在 R 中随机化后重新填充关系数据框中的列
Re-Populate column in a relational data frame after randomization in R
我有一个个人及其配偶的数据框,其中包含一些我用 plyr::mapvalues 随机分配的个人信息(即姓氏)以保护身份。这是更改姓氏前后的可重现示例:
# before
d <- data.frame(id = c(1:6),
first_name = c('Jeff', 'Marilyn', 'Gwyn',
'Alice', 'Sam', 'Sarah'),
surname = c('Goldbloom', 'Monroe', 'Paltrow', 'Goldbloom',
'Smith', 'Silverman'),
spouse_id = c(2, 1, 1, 5, 4, "NA"),
spouse = c('Marilyn Monroe', 'Jeff Goldbloom', 'Jeff Goldbloom',
'Sam Smith', 'Alice Goldbloom', 'NA'))
d
> id first_name surname spouse_id spouse
1 Jeff Goldbloom 2 Marilyn Monroe
2 Marilyn Monroe 1 Jeff Goldbloom
3 Gwyn Paltrow 1 Jeff Goldbloom
4 Alice Goldbloom 5 Sam Smith
5 Sam Smith 4 Alice Goldbloom
6 Sarah Silverman NA NA
# replacement names to serve as surnames (doesn't matter what they are, just
that the ratios remain the same as before; mapvalues takes care of this)
repnames <- c("Arman" , "Clovis" , "Garner" , "Casey" , "Birch")
s <- unique(d$surname)
d$surname <- plyr::mapvalues(d$surname, from = s, to = repnames) #replace surnames
# After replacement, the dataframe looks like:
d
> id first_name surname spouse_id spouse
1 Jeff Arman 2 Marilyn Monroe
2 Marilyn Clovis 1 Jeff Goldbloom
3 Gwyn Garner 1 Jeff Goldbloom
4 Alice Arman 5 Sam Smith
5 Sam Casey 4 Alice Goldbloom
6 Sarah Birch NA NA
每个人都有自己的id
号码,但并不是所有人都有配偶。

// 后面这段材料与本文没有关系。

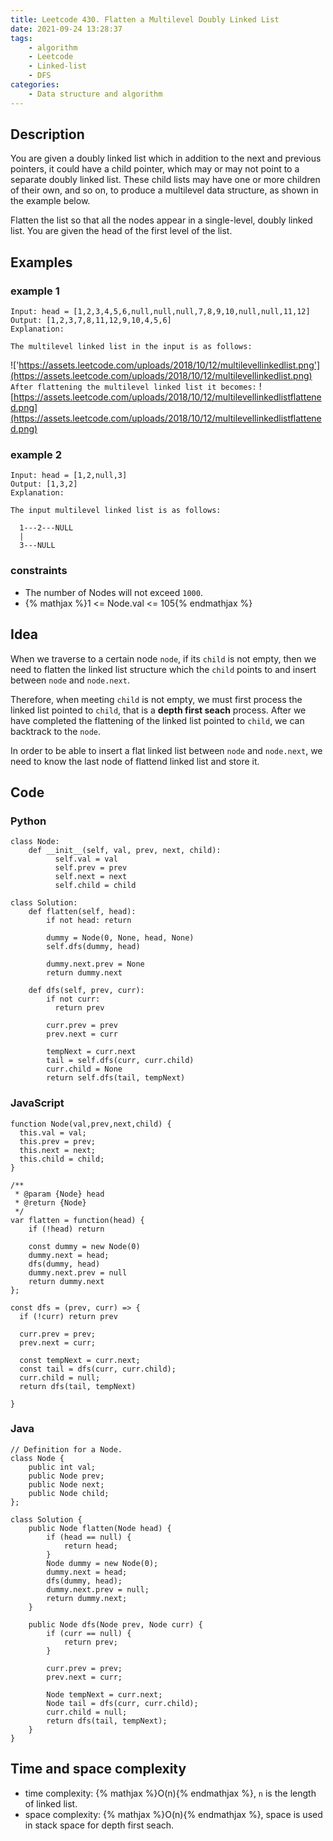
 ```yaml
---
title: Leetcode 430. Flatten a Multilevel Doubly Linked List
date: 2021-09-24 13:28:37
tags: 
    - algorithm
    - Leetcode
    - Linked-list
    - DFS
categories:
    - Data structure and algorithm
---
```

## Description
You are given a doubly linked list which in addition to the next and previous pointers, it could have a child pointer, which may or may not point to a separate doubly linked list. These child lists may have one or more children of their own, and so on, to produce a multilevel data structure, as shown in the example below.

Flatten the list so that all the nodes appear in a single-level, doubly linked list. You are given the head of the first level of the list.

## Examples
### example 1
```
Input: head = [1,2,3,4,5,6,null,null,null,7,8,9,10,null,null,11,12]
Output: [1,2,3,7,8,11,12,9,10,4,5,6]
Explanation:

The multilevel linked list in the input is as follows:
```
!['https://assets.leetcode.com/uploads/2018/10/12/multilevellinkedlist.png'](https://assets.leetcode.com/uploads/2018/10/12/multilevellinkedlist.png)
`After flattening the multilevel linked list it becomes:`
![https://assets.leetcode.com/uploads/2018/10/12/multilevellinkedlistflattened.png](https://assets.leetcode.com/uploads/2018/10/12/multilevellinkedlistflattened.png)


### example 2
```
Input: head = [1,2,null,3]
Output: [1,3,2]
Explanation:

The input multilevel linked list is as follows:

  1---2---NULL
  |
  3---NULL
```

### constraints
- The number of Nodes will not exceed `1000`.
- {% mathjax %}1 <= Node.val <= 105{% endmathjax %}

## Idea
When we traverse to a certain node `node`, if its `child` is not empty, then we need to flatten the linked list structure which the `child` points to and insert between `node` and `node.next`.

Therefore, when meeting `child` is not empty, we must first process the linked list pointed to `child`, that is a **depth first seach** process. After we have completed the flattening of the linked list pointed to `child`, we can backtrack to the `node`.

In order to be able to insert a flat linked list between `node` and `node.next`, we need to know the last node of flattend linked list and store it.

## Code
### Python
```
class Node:
    def __init__(self, val, prev, next, child):
          self.val = val
          self.prev = prev
          self.next = next
          self.child = child

class Solution:
    def flatten(self, head):
        if not head: return

        dummy = Node(0, None, head, None)
        self.dfs(dummy, head)

        dummy.next.prev = None
        return dummy.next

    def dfs(self, prev, curr):
        if not curr:
          return prev
        
        curr.prev = prev
        prev.next = curr

        tempNext = curr.next
        tail = self.dfs(curr, curr.child)
        curr.child = None
        return self.dfs(tail, tempNext)
```

### JavaScript
```
function Node(val,prev,next,child) {
  this.val = val;
  this.prev = prev;
  this.next = next;
  this.child = child;
}

/**
 * @param {Node} head
 * @return {Node}
 */
var flatten = function(head) {
    if (!head) return

    const dummy = new Node(0)
    dummy.next = head;
    dfs(dummy, head)
    dummy.next.prev = null
    return dummy.next
};

const dfs = (prev, curr) => {
  if (!curr) return prev

  curr.prev = prev;
  prev.next = curr;

  const tempNext = curr.next;
  const tail = dfs(curr, curr.child);
  curr.child = null;
  return dfs(tail, tempNext)

}
```

### Java
```
// Definition for a Node.
class Node {
    public int val;
    public Node prev;
    public Node next;
    public Node child;
};

class Solution {
    public Node flatten(Node head) {
        if (head == null) {
            return head;
        }
        Node dummy = new Node(0);
        dummy.next = head;
        dfs(dummy, head);
        dummy.next.prev = null;
        return dummy.next;
    }
    
    public Node dfs(Node prev, Node curr) {
        if (curr == null) {
            return prev;
        } 

        curr.prev = prev;
        prev.next = curr;

        Node tempNext = curr.next;
        Node tail = dfs(curr, curr.child);
        curr.child = null;
        return dfs(tail, tempNext);
    }
}
```

## Time and space complexity
- time complexity: {% mathjax %}O(n){% endmathjax %}, `n` is the length of linked list.
- space complexity: {% mathjax %}O(n){% endmathjax %}, space is used in stack space for depth first seach.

如果一个人确实有配偶,他们配偶的个人 id
会反映在 spouse_id
列中。我这样做是为了以后可以使用 dplyr::filter(d, spouse %in% spouse_id)
.
之类的方法分别过滤个人及其配偶
我的问题是,如何使用关系 id
和 spouse_id
列重新填充 spouse
列,以便它反映新的随机姓氏?即最终预期输出为:
id first_name surname spouse_id spouse
1 Jeff Arman 2 Marilyn Clovis
2 Marilyn Clovis 1 Jeff Arman
3 Gwyn Garner 1 Jeff Arman
4 Alice Arman 5 Sam Casey
5 Sam Casey 4 Alice Arman
6 Sarah Birch NA NA
...因此 first_name
和 surname
列将涉及一些串联。我从来没有在 R 中做过如此有条件的事情 - 在 Excel 我猜它会是嵌套的 VLOOKUP 函数...
谢谢,抱歉,它太具体了,但希望它能给外面的人带来有趣的挑战。
假设你的 NA 是真实的 NA,那么
d$spouse <- paste(d$first_name, d$surname)[d$spouse_id]
d$spouse
#[1] "Marilyn Clovis" "Jeff Arman" "Jeff Arman" "Sam Casey" "Alice Arman" NA
我有一个个人及其配偶的数据框,其中包含一些我用 plyr::mapvalues 随机分配的个人信息(即姓氏)以保护身份。这是更改姓氏前后的可重现示例:
# before
d <- data.frame(id = c(1:6),
first_name = c('Jeff', 'Marilyn', 'Gwyn',
'Alice', 'Sam', 'Sarah'),
surname = c('Goldbloom', 'Monroe', 'Paltrow', 'Goldbloom',
'Smith', 'Silverman'),
spouse_id = c(2, 1, 1, 5, 4, "NA"),
spouse = c('Marilyn Monroe', 'Jeff Goldbloom', 'Jeff Goldbloom',
'Sam Smith', 'Alice Goldbloom', 'NA'))
d
> id first_name surname spouse_id spouse
1 Jeff Goldbloom 2 Marilyn Monroe
2 Marilyn Monroe 1 Jeff Goldbloom
3 Gwyn Paltrow 1 Jeff Goldbloom
4 Alice Goldbloom 5 Sam Smith
5 Sam Smith 4 Alice Goldbloom
6 Sarah Silverman NA NA
# replacement names to serve as surnames (doesn't matter what they are, just
that the ratios remain the same as before; mapvalues takes care of this)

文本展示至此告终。